USC scientists think the real signature of alien life may be nitrogen, not water.

Astrobiologists hunting for life in outer space may be looking for the wrong clues. While conventional wisdom suggests that evidence of water is the most important sign of past or present extraterrestrial life, an article published in last week’s issue of Science suggests that organic nitrogen may actually be a better indicator.

“Water just provides the context for life as we know it,” said Douglas Capone, an environmental biologist at USC and a co-author of the opinion piece, along with Earth scientist Kenneth Nealson. “If we wanted to look for really solid evidence that life had ever existed, organic nitrogen deposits would be good things to look for.”

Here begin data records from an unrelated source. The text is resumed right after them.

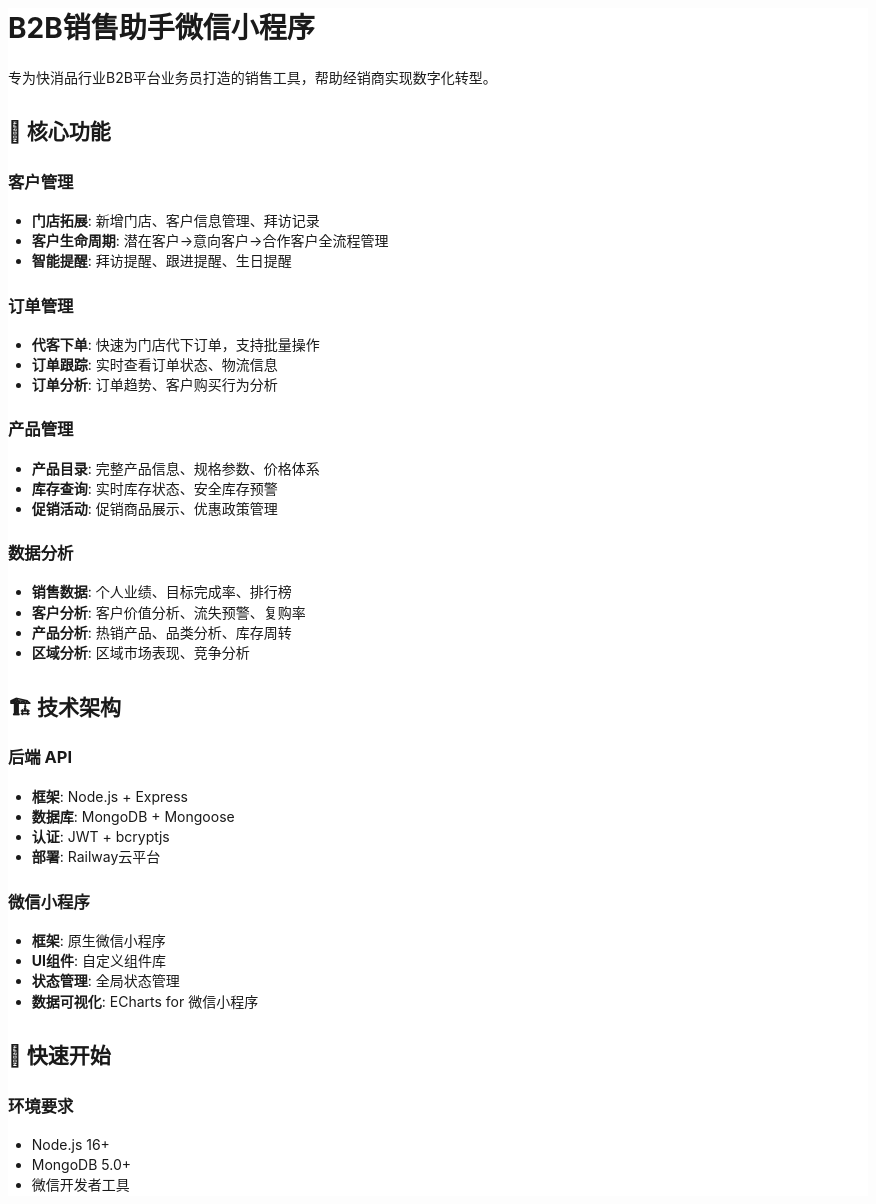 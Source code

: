 # B2B销售助手微信小程序

专为快消品行业B2B平台业务员打造的销售工具，帮助经销商实现数字化转型。

## 🎯 核心功能

### 客户管理
- **门店拓展**: 新增门店、客户信息管理、拜访记录
- **客户生命周期**: 潜在客户→意向客户→合作客户全流程管理
- **智能提醒**: 拜访提醒、跟进提醒、生日提醒

### 订单管理
- **代客下单**: 快速为门店代下订单，支持批量操作
- **订单跟踪**: 实时查看订单状态、物流信息
- **订单分析**: 订单趋势、客户购买行为分析

### 产品管理
- **产品目录**: 完整产品信息、规格参数、价格体系
- **库存查询**: 实时库存状态、安全库存预警
- **促销活动**: 促销商品展示、优惠政策管理

### 数据分析
- **销售数据**: 个人业绩、目标完成率、排行榜
- **客户分析**: 客户价值分析、流失预警、复购率
- **产品分析**: 热销产品、品类分析、库存周转
- **区域分析**: 区域市场表现、竞争分析

## 🏗️ 技术架构

### 后端 API
- **框架**: Node.js + Express
- **数据库**: MongoDB + Mongoose
- **认证**: JWT + bcryptjs
- **部署**: Railway云平台

### 微信小程序
- **框架**: 原生微信小程序
- **UI组件**: 自定义组件库
- **状态管理**: 全局状态管理
- **数据可视化**: ECharts for 微信小程序

## 🚀 快速开始

### 环境要求
- Node.js 16+
- MongoDB 5.0+
- 微信开发者工具
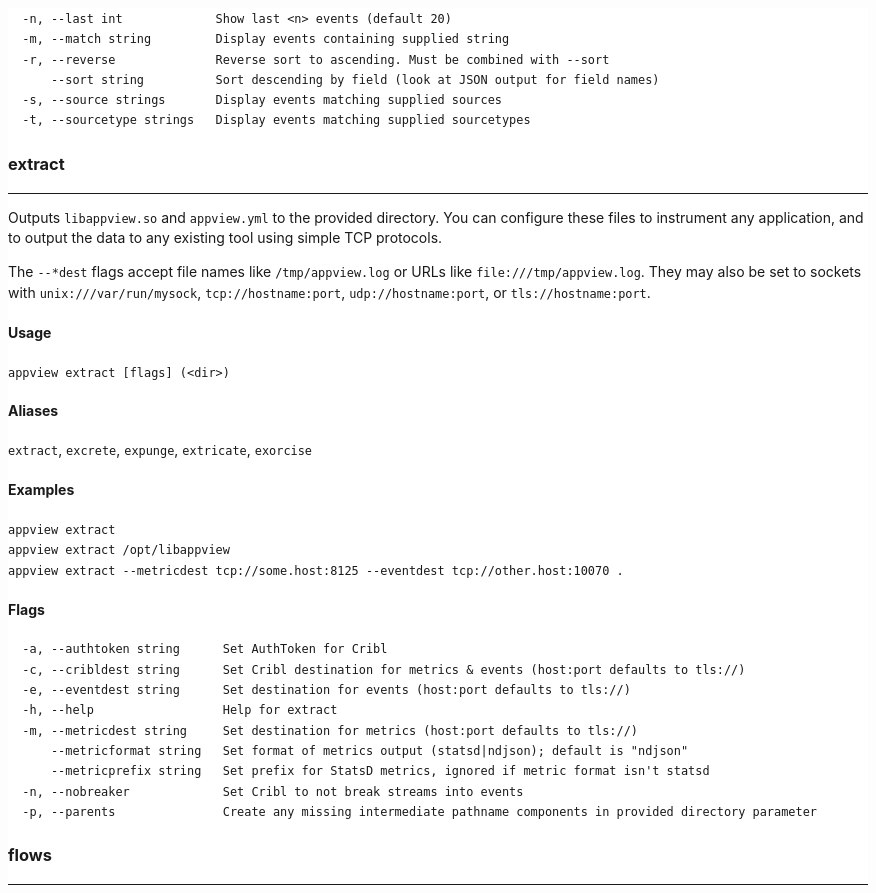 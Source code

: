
 ```
  -n, --last int             Show last <n> events (default 20)
  -m, --match string         Display events containing supplied string
  -r, --reverse              Reverse sort to ascending. Must be combined with --sort
      --sort string          Sort descending by field (look at JSON output for field names)
  -s, --source strings       Display events matching supplied sources
  -t, --sourcetype strings   Display events matching supplied sourcetypes
```

### extract
---
Outputs `libappview.so` and `appview.yml` to the provided directory. You can configure these files to instrument any application, and to output the data to any existing tool using simple TCP protocols.

The `--*dest` flags accept file names like `/tmp/appview.log` or URLs like `file:///tmp/appview.log`. They may also
be set to sockets with `unix:///var/run/mysock`, `tcp://hostname:port`, `udp://hostname:port`, or `tls://hostname:port`.

#### Usage

  `appview extract [flags] (<dir>)`

#### Aliases
  `extract`, `excrete`, `expunge`, `extricate`, `exorcise`

#### Examples

```
appview extract
appview extract /opt/libappview
appview extract --metricdest tcp://some.host:8125 --eventdest tcp://other.host:10070 .
```

#### Flags
 
```
  -a, --authtoken string      Set AuthToken for Cribl
  -c, --cribldest string      Set Cribl destination for metrics & events (host:port defaults to tls://)
  -e, --eventdest string      Set destination for events (host:port defaults to tls://)
  -h, --help                  Help for extract
  -m, --metricdest string     Set destination for metrics (host:port defaults to tls://)
      --metricformat string   Set format of metrics output (statsd|ndjson); default is "ndjson"
      --metricprefix string   Set prefix for StatsD metrics, ignored if metric format isn't statsd
  -n, --nobreaker             Set Cribl to not break streams into events
  -p, --parents               Create any missing intermediate pathname components in provided directory parameter
```

### flows
---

Because of its ability to dissolve and recombine elementary material, water has long been considered the starting point for determining the feasibility of life on a certain planet. Research indicates underground water once existed on Mars and might still be there. Jupiter’s moon Europa and Saturn’s moon Enceladus may both hide oceans under a frozen surface. Each of these discoveries has provoked excitement and speculation about the possibility of finding water-borne life.

But water indicates only that an environment friendly to life may exist, Capone said. Finding water does not prove anything conclusively about the evolution and progress of life.

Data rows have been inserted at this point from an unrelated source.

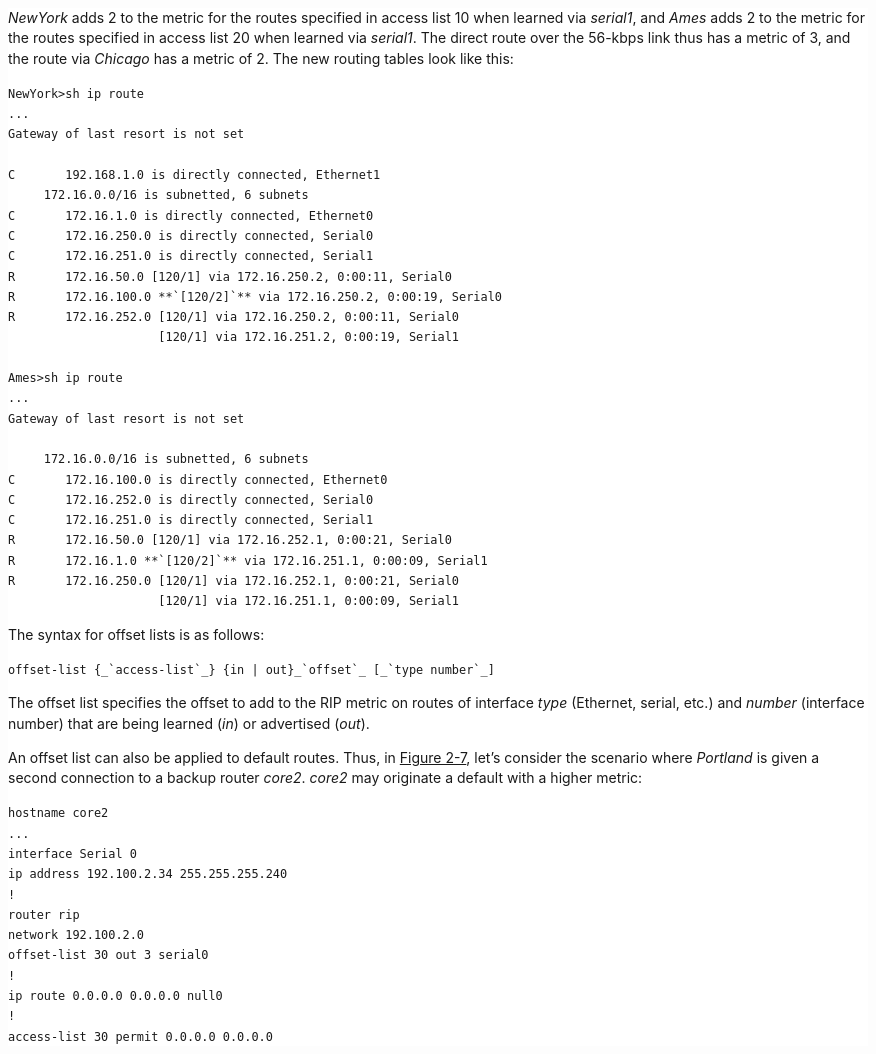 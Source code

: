 _NewYork_ adds 2 to the metric for the routes specified in access list 10 when learned via _serial1_, and _Ames_ adds 2 to the metric for the routes specified in access list 20 when learned via _serial1_. The direct route over the 56-kbps link thus has a metric of 3, and the route via _Chicago_ has a metric of 2. The new routing tables look like this:

```
NewYork>sh ip route
...
Gateway of last resort is not set

C       192.168.1.0 is directly connected, Ethernet1
     172.16.0.0/16 is subnetted, 6 subnets
C       172.16.1.0 is directly connected, Ethernet0
C       172.16.250.0 is directly connected, Serial0
C       172.16.251.0 is directly connected, Serial1
R       172.16.50.0 [120/1] via 172.16.250.2, 0:00:11, Serial0
R       172.16.100.0 **`[120/2]`** via 172.16.250.2, 0:00:19, Serial0
R       172.16.252.0 [120/1] via 172.16.250.2, 0:00:11, Serial0
                     [120/1] via 172.16.251.2, 0:00:19, Serial1

Ames>sh ip route
...
Gateway of last resort is not set

     172.16.0.0/16 is subnetted, 6 subnets
C       172.16.100.0 is directly connected, Ethernet0
C       172.16.252.0 is directly connected, Serial0
C       172.16.251.0 is directly connected, Serial1
R       172.16.50.0 [120/1] via 172.16.252.1, 0:00:21, Serial0
R       172.16.1.0 **`[120/2]`** via 172.16.251.1, 0:00:09, Serial1
R       172.16.250.0 [120/1] via 172.16.252.1, 0:00:21, Serial0
                     [120/1] via 172.16.251.1, 0:00:09, Serial1
```

The syntax for offset lists is as follows:

```
offset-list {_`access-list`_} {in | out}_`offset`_ [_`type number`_]
```

The offset list specifies the offset to add to the RIP metric on routes of interface _type_ (Ethernet, serial, etc.) and _number_ (interface number) that are being learned (_in_) or advertised (_out_).

An offset list can also be applied to default routes. Thus, in [Figure 2-7](https://learning.oreilly.com/library/view/ip-routing/0596002750/ch02s06.html#iprouting-CHP-2-FIG-7 "Figure 2-7. Branch offices only need a default route"), let’s consider the scenario where _Portland_ is given a second connection to a backup router _core2_. _core2_ may originate a default with a higher metric:

```
hostname core2
...
interface Serial 0
ip address 192.100.2.34 255.255.255.240
!
router rip
network 192.100.2.0
offset-list 30 out 3 serial0
!
ip route 0.0.0.0 0.0.0.0 null0
!
access-list 30 permit 0.0.0.0 0.0.0.0
```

“They can go all over the place looking for evidence of past water formation, or even finding water deposits maybe down deeper in the geological strata,” he said. “It’s still not going to answer the fundamental question of whether there ever had been life on Mars.”

Nitrogen, on the other hand, is an ingredient of life, one of the building blocks in the protein and nucleic acids from which all life on Earth is made. Its appearance on a planet is difficult to explain if life similar to ours is not also present, the authors said.

“At least on a body that has had a separation of continental and oceanic components, the existence of nitrogen on continents is not easy to explain without special life-supplied chemistry,” reads the Science piece.

Currently, nitrogen has not been discovered in great quantities on Mars, but evidence suggests it may have been present in the ancient past of the red planet. While Capone said that he is unconvinced that life ever existed on Mars, in the article he and his colleagues argued for a greater emphasis on assessing nitrogen levels there, while still keeping track of the aquatic evidence.

“Our recommended approach might be to search for the nitrogen, characterize and quantify it,” the authors suggest in their paper. If its abundance and chemistry cannot be explained by abiotic processes, do not leave until it is explained and when it comes to sample return, bring back anything that is enriched in nitrogen!”